==== Information supplied
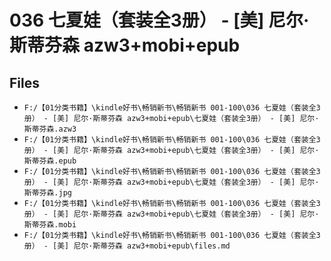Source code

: # 036 七夏娃（套装全3册） - [美] 尼尔·斯蒂芬森 azw3+mobi+epub

## Files

- `F:/【01分类书籍】\kindle好书\畅销新书\畅销新书 001-100\036 七夏娃（套装全3册） - [美] 尼尔·斯蒂芬森 azw3+mobi+epub\七夏娃（套装全3册） - [美] 尼尔·斯蒂芬森.azw3`
- `F:/【01分类书籍】\kindle好书\畅销新书\畅销新书 001-100\036 七夏娃（套装全3册） - [美] 尼尔·斯蒂芬森 azw3+mobi+epub\七夏娃（套装全3册） - [美] 尼尔·斯蒂芬森.epub`
- `F:/【01分类书籍】\kindle好书\畅销新书\畅销新书 001-100\036 七夏娃（套装全3册） - [美] 尼尔·斯蒂芬森 azw3+mobi+epub\七夏娃（套装全3册） - [美] 尼尔·斯蒂芬森.jpg`
- `F:/【01分类书籍】\kindle好书\畅销新书\畅销新书 001-100\036 七夏娃（套装全3册） - [美] 尼尔·斯蒂芬森 azw3+mobi+epub\七夏娃（套装全3册） - [美] 尼尔·斯蒂芬森.mobi`
- `F:/【01分类书籍】\kindle好书\畅销新书\畅销新书 001-100\036 七夏娃（套装全3册） - [美] 尼尔·斯蒂芬森 azw3+mobi+epub\files.md`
========
### Task instructions
From the records given above, reproduce all text exactly and exclude each picture.

### Written answer
Source code

: # 036 七夏娃（套装全3册） - [美] 尼尔·斯蒂芬森 azw3+mobi+epub

## Files

- `F:/【01分类书籍】\kindle好书\畅销新书\畅销新书 001-100\036 七夏娃（套装全3册） - [美] 尼尔·斯蒂芬森 azw3+mobi+epub\七夏娃（套装全3册） - [美] 尼尔·斯蒂芬森.azw3`
- `F:/【01分类书籍】\kindle好书\畅销新书\畅销新书 001-100\036 七夏娃（套装全3册） - [美] 尼尔·斯蒂芬森 azw3+mobi+epub\七夏娃（套装全3册） - [美] 尼尔·斯蒂芬森.epub`
- `F:/【01分类书籍】\kindle好书\畅销新书\畅销新书 001-100\036 七夏娃（套装全3册） - [美] 尼尔·斯蒂芬森 azw3+mobi+epub\七夏娃（套装全3册） - [美] 尼尔·斯蒂芬森.jpg`
- `F:/【01分类书籍】\kindle好书\畅销新书\畅销新书 001-100\036 七夏娃（套装全3册） - [美] 尼尔·斯蒂芬森 azw3+mobi+epub\七夏娃（套装全3册） - [美] 尼尔·斯蒂芬森.mobi`
- `F:/【01分类书籍】\kindle好书\畅销新书\畅销新书 001-100\036 七夏娃（套装全3册） - [美] 尼尔·斯蒂芬森 azw3+mobi+epub\files.md`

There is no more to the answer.